Items from a data source:
#####
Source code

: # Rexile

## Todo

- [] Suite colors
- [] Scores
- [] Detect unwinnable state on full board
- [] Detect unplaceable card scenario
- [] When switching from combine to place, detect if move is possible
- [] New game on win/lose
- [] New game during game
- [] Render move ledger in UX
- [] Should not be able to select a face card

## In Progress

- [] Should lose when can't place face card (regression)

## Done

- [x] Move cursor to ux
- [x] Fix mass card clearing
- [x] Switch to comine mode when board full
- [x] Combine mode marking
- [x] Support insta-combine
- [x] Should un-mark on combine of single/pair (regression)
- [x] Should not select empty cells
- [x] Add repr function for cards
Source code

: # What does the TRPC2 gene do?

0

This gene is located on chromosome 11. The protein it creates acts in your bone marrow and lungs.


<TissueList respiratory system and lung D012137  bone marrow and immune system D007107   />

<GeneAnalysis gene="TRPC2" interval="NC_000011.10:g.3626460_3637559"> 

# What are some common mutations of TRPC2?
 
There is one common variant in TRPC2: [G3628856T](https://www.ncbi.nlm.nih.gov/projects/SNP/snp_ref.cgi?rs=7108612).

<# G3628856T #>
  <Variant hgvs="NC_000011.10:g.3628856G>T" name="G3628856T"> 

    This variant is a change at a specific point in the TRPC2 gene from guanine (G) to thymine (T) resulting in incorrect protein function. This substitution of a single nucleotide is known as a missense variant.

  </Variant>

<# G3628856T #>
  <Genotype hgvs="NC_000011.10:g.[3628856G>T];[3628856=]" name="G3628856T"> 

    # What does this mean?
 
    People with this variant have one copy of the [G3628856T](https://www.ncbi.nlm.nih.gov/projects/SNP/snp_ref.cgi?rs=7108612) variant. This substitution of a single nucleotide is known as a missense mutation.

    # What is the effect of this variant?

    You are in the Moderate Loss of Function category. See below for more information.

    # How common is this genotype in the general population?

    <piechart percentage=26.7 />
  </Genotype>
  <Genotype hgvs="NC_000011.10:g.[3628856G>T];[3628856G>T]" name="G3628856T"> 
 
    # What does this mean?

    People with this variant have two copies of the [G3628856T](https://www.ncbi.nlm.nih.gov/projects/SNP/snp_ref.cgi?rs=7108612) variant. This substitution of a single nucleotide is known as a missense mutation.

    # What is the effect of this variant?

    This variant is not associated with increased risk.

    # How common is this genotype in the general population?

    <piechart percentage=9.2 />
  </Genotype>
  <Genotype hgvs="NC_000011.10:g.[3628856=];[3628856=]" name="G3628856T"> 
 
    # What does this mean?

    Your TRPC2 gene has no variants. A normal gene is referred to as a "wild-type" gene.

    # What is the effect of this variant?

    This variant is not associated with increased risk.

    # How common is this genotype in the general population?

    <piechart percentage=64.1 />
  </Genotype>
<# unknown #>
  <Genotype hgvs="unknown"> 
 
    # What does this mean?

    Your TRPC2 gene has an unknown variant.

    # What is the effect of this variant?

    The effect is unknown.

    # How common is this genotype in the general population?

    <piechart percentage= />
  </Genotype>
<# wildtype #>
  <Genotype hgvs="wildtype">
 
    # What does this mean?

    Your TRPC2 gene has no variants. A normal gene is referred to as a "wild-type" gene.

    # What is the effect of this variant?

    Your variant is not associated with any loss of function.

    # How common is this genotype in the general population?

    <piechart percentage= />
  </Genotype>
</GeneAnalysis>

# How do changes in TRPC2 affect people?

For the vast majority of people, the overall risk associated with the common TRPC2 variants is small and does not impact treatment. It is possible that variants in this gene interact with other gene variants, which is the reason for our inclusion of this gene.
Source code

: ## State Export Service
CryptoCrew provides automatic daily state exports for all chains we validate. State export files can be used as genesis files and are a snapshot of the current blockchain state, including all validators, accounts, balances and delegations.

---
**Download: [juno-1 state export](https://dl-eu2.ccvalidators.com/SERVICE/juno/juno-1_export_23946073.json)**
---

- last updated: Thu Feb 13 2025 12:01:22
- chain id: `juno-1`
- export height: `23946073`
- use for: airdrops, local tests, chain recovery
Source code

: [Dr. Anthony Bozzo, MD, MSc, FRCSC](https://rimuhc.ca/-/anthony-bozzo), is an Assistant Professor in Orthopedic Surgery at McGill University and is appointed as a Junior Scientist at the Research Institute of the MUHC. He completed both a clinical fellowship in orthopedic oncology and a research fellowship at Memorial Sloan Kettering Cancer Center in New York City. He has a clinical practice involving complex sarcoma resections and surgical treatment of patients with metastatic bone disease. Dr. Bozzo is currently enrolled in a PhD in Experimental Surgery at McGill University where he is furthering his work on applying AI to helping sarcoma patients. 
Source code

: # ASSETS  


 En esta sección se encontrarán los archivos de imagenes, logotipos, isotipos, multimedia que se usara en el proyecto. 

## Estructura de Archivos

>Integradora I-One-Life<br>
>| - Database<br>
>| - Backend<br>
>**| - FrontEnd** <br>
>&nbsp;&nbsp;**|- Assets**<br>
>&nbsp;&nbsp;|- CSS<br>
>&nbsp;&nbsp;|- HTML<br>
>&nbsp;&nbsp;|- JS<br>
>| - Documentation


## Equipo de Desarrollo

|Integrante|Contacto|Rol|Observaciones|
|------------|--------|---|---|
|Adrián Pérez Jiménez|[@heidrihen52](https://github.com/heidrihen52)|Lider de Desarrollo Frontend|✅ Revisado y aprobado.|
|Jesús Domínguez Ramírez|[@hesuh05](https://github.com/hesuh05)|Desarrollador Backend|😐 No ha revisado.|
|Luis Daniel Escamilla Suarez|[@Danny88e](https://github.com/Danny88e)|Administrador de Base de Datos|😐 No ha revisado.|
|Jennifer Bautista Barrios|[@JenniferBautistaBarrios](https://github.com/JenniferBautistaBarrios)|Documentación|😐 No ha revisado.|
#####
Transcribe only, please, the lines from the first line of the records through the line with "<piechart percentage=26.7 />". Both of those lines are included.

TASK SOLUTION:
Source code

: # Rexile

## Todo

- [] Suite colors
- [] Scores
- [] Detect unwinnable state on full board
- [] Detect unplaceable card scenario
- [] When switching from combine to place, detect if move is possible
- [] New game on win/lose
- [] New game during game
- [] Render move ledger in UX
- [] Should not be able to select a face card

## In Progress

- [] Should lose when can't place face card (regression)

## Done

- [x] Move cursor to ux
- [x] Fix mass card clearing
- [x] Switch to comine mode when board full
- [x] Combine mode marking
- [x] Support insta-combine
- [x] Should un-mark on combine of single/pair (regression)
- [x] Should not select empty cells
- [x] Add repr function for cards
Source code

: # What does the TRPC2 gene do?

0

This gene is located on chromosome 11. The protein it creates acts in your bone marrow and lungs.


<TissueList respiratory system and lung D012137  bone marrow and immune system D007107   />

<GeneAnalysis gene="TRPC2" interval="NC_000011.10:g.3626460_3637559"> 

# What are some common mutations of TRPC2?
 
There is one common variant in TRPC2: [G3628856T](https://www.ncbi.nlm.nih.gov/projects/SNP/snp_ref.cgi?rs=7108612).

<# G3628856T #>
  <Variant hgvs="NC_000011.10:g.3628856G>T" name="G3628856T"> 

    This variant is a change at a specific point in the TRPC2 gene from guanine (G) to thymine (T) resulting in incorrect protein function. This substitution of a single nucleotide is known as a missense variant.

  </Variant>

<# G3628856T #>
  <Genotype hgvs="NC_000011.10:g.[3628856G>T];[3628856=]" name="G3628856T"> 

    # What does this mean?
 
    People with this variant have one copy of the [G3628856T](https://www.ncbi.nlm.nih.gov/projects/SNP/snp_ref.cgi?rs=7108612) variant. This substitution of a single nucleotide is known as a missense mutation.

    # What is the effect of this variant?

    You are in the Moderate Loss of Function category. See below for more information.

    # How common is this genotype in the general population?

    <piechart percentage=26.7 />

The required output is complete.